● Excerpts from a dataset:
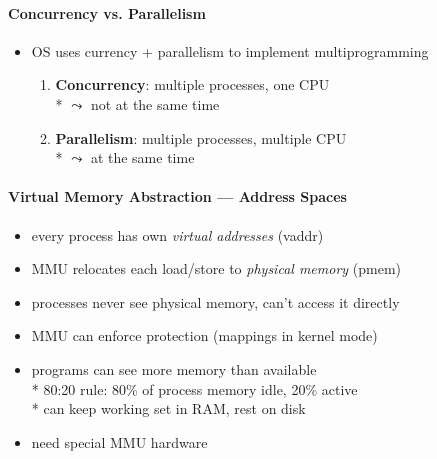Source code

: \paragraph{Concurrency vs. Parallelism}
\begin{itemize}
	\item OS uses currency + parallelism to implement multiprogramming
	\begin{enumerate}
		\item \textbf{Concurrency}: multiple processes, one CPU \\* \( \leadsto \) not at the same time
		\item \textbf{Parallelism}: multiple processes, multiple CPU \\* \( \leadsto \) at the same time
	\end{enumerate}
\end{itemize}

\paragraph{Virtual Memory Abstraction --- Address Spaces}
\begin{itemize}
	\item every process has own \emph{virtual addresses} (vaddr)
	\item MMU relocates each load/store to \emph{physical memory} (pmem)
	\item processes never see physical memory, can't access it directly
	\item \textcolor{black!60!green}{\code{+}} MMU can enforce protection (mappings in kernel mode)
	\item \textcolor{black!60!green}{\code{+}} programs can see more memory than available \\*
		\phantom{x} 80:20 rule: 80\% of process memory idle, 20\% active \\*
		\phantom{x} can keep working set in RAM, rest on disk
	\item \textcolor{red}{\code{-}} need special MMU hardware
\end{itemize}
==
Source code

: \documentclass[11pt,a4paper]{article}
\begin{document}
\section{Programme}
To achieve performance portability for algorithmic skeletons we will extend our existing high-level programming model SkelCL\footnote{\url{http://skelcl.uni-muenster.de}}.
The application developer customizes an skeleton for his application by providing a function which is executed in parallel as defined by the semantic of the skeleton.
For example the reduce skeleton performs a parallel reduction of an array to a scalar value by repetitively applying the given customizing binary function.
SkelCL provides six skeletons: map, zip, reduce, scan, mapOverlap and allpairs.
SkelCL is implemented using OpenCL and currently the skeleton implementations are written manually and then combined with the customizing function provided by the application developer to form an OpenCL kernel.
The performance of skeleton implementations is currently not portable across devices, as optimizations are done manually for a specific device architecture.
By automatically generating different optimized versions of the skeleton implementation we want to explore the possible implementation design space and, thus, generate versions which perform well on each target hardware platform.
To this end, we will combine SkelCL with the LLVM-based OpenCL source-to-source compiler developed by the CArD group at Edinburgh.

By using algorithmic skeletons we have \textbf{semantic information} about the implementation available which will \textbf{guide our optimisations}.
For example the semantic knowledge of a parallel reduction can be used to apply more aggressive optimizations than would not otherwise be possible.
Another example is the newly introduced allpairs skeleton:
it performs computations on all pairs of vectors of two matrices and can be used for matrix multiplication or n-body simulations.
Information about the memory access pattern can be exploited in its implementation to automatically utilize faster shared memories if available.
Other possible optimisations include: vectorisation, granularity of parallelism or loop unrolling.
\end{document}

● TASK BRIEF:
Only one stretch of the records above is wanted: the lines between the one holding "it performs computations" and the one holding "Information about the", inclusive, reproduced exactly.

● RESULT FOR THIS EXERCISE:
it performs computations on all pairs of vectors of two matrices and can be used for matrix multiplication or n-body simulations.
Information about the memory access pattern can be exploited in its implementation to automatically utilize faster shared memories if available.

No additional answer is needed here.